On 08/25/2014 09:49 PM, William Orr wrote:
> On 8/18/14 12:00 PM, William Orr wrote:
>> Reply inline.
>>
>> On 08/16/2014 10:34 AM, John-Mark Gurney wrote:
>>> Alan Somers wrote this message on Fri, Aug 15, 2014 at 10:42 -0600:
>>>> On Thu, Aug 14, 2014 at 11:55 PM, William Orr <will at worrbase.com>
>>>> wrote:
>>>>> Hey,
>>>>>
>>>>> I found some inconsistent behavior with dd(1) when it comes to
>>>>> specifying arguments in -CURRENT.
>>>>>
>>>>> [ worr on terra ] ( ~ ) % dd if=/dev/zero of=/dev/null
>>>>> count=18446744073709551616
>>>>> dd: count: Result too large
>>>>> [ worr on terra ] ( ~ ) % dd if=/dev/zero of=/dev/null
>>>>> count=18446744073709551617
>>>>> dd: count: Result too large
>>>>> [ worr on terra ] ( ~ ) % dd if=/dev/zero of=/dev/null
>>>>> count=18446744073709551615
>>>>> dd: count cannot be negative
>>>>> [ worr on terra ] ( ~ ) % dd if=/dev/zero of=/dev/null
>>>>> count=-18446744073709551615
>>>>> 1+0 records in
>>>>> 1+0 records out
>>>>> 512 bytes transferred in 0.000373 secs (1373071 bytes/sec)
>>>>> [ worr on terra ] ( ~ ) % dd if=/dev/zero of=/dev/null count=-1
>>>>> dd: count cannot be negative
>>>>>
>>>>> ???
>>>>>
>>>>> Any chance someone has the time and could take a look?
>>>>> https://bugs.freebsd.org/bugzilla/show_bug.cgi?id=191263
>>>>>
>>>>> Thanks,
>>>>> William Orr
>>>>>
>>>>> ???
>>>>
>>>> IMHO, this is a bug in strtouq(3), not in dd(1). Why should it parse
>>>> negative numbers at all, when there is stroq(3) for that purpose? The
>>>> standard is clear that it must, though. Oddly enough, stroq would
>>>> probably not accept -18446744073709551615, even though strtouq does.
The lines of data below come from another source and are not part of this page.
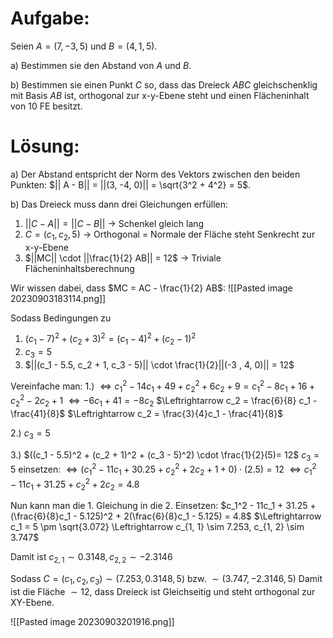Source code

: # Aufgabe:
Seien $A = (7, -3, 5)$ und $B = (4, 1, 5)$. 

a) Bestimmen sie den Abstand von $A$ und $B$.

b) Bestimmen sie einen Punkt $C$ so, dass das Dreieck $ABC$ gleichschenklig mit Basis $AB$ ist, orthogonal zur x-y-Ebene steht und einen Flächeninhalt von $10$ FE besitzt.
# Lösung:
a) Der Abstand entspricht der Norm des Vektors zwischen den beiden Punkten:
$|| A - B|| = ||(3, -4, 0)|| = \sqrt{3^2 + 4^2} = 5$.

b)
Das Dreieck muss dann drei Gleichungen erfüllen:

1) $|| C - A|| = ||C - B||$ -> Schenkel gleich lang
2) $C = (c_1, c_2, 5)$  -> Orthogonal = Normale der Fläche steht Senkrecht zur x-y-Ebene
3) $||MC|| \cdot ||\frac{1}{2} AB|| = 12$ -> Triviale Flächeninhaltsberechnung

Wir wissen dabei, dass $MC = AC - \frac{1}{2} AB$:
![[Pasted image 20230903183114.png]]

Sodass Bedingungen zu
1) $(c_1 - 7)^2 + (c_2 + 3)^2 = (c_1 - 4)^2 + (c_2 - 1)^2$
2) $c_3 = 5$
3) $||(c_1 - 5.5, c_2 + 1, c_3 - 5)|| \cdot \frac{1}{2}||(-3 , 4, 0)|| = 12$ 

Vereinfache man:
1.)
$\Leftrightarrow c_1^2 - 14c_1 + 49 + c_2^2 + 6c_2 + 9 = c_1^2 - 8c_1 + 16 + c_2^2 - 2c_2 + 1$
$\Leftrightarrow -6 c_1 + 41 = -8c_2$
$\Leftrightarrow c_2 = \frac{6}{8} c_1 - \frac{41}{8}$
$\Leftrightarrow c_2 = \frac{3}{4}c_1 - \frac{41}{8}$

2.) $c_3 = 5$

3.)
$((c_1 - 5.5)^2 + (c_2 + 1)^2 + (c_3 - 5)^2) \cdot \frac{1}{2}(5)= 12$
$c_3 = 5$ einsetzen:
$\Leftrightarrow (c_1^2 - 11c_1 + 30.25 + c_2^2 + 2c_2 + 1 + 0) \cdot (2.5) = 12$
$\Leftrightarrow c_1^2 - 11c_1 + 31.25 + c_2^2 + 2c_2 = 4.8$

Nun kann man die 1. Gleichung in die 2. Einsetzen:
$c_1^2 - 11c_1 + 31.25 + (\frac{6}{8}c_1 - 5.125)^2 + 2(\frac{6}{8}c_1 - 5.125) = 4.8$
$\Leftrightarrow c_1 = 5 \pm \sqrt{3.072} \Leftrightarrow c_{1, 1} \sim 7.253, c_{1, 2} \sim 3.747$

Damit ist $c_{2, 1} \sim 0.3148, c_{2, 2} \sim -2.3146$


Sodass $C = (c_1, c_2, c_3) \sim (7.253, 0.3148, 5)$ bzw. $\sim (3.747, -2.3146, 5)$
Damit ist die Fläche $\sim 12$, dass Dreieck ist Gleichseitig und steht orthogonal zur XY-Ebene.

![[Pasted image 20230903201916.png]]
>>>> Specific comments on your patch below:
>>>>
>>>>
>>>>> Here???s the patch:
>>>>>
>>>>> Index: bin/dd/args.c
>>>>> ===================================================================
>>>>> --- bin/dd/args.c (revision 267712)
>>>>> +++ bin/dd/args.c (working copy)
>>>>> @@ -186,46 +186,31 @@
>>>>> static void
>>>>> f_bs(char *arg)
>>>>> {
>>>>> - uintmax_t res;
>>>>> -
>>>>> - res = get_num(arg);
>>>>> - if (res < 1 || res > SSIZE_MAX)
>>>>> - errx(1, "bs must be between 1 and %jd",
>>>>> (intmax_t)SSIZE_MAX);
>>>>> - in.dbsz = out.dbsz = (size_t)res;
>>>>> + in.dbsz = out.dbsz = get_num(arg);
>>>>> + if (in.dbsz < 1 || out.dbsz < 1)
>>>> Why do you need to check both in and out? Aren't they the same?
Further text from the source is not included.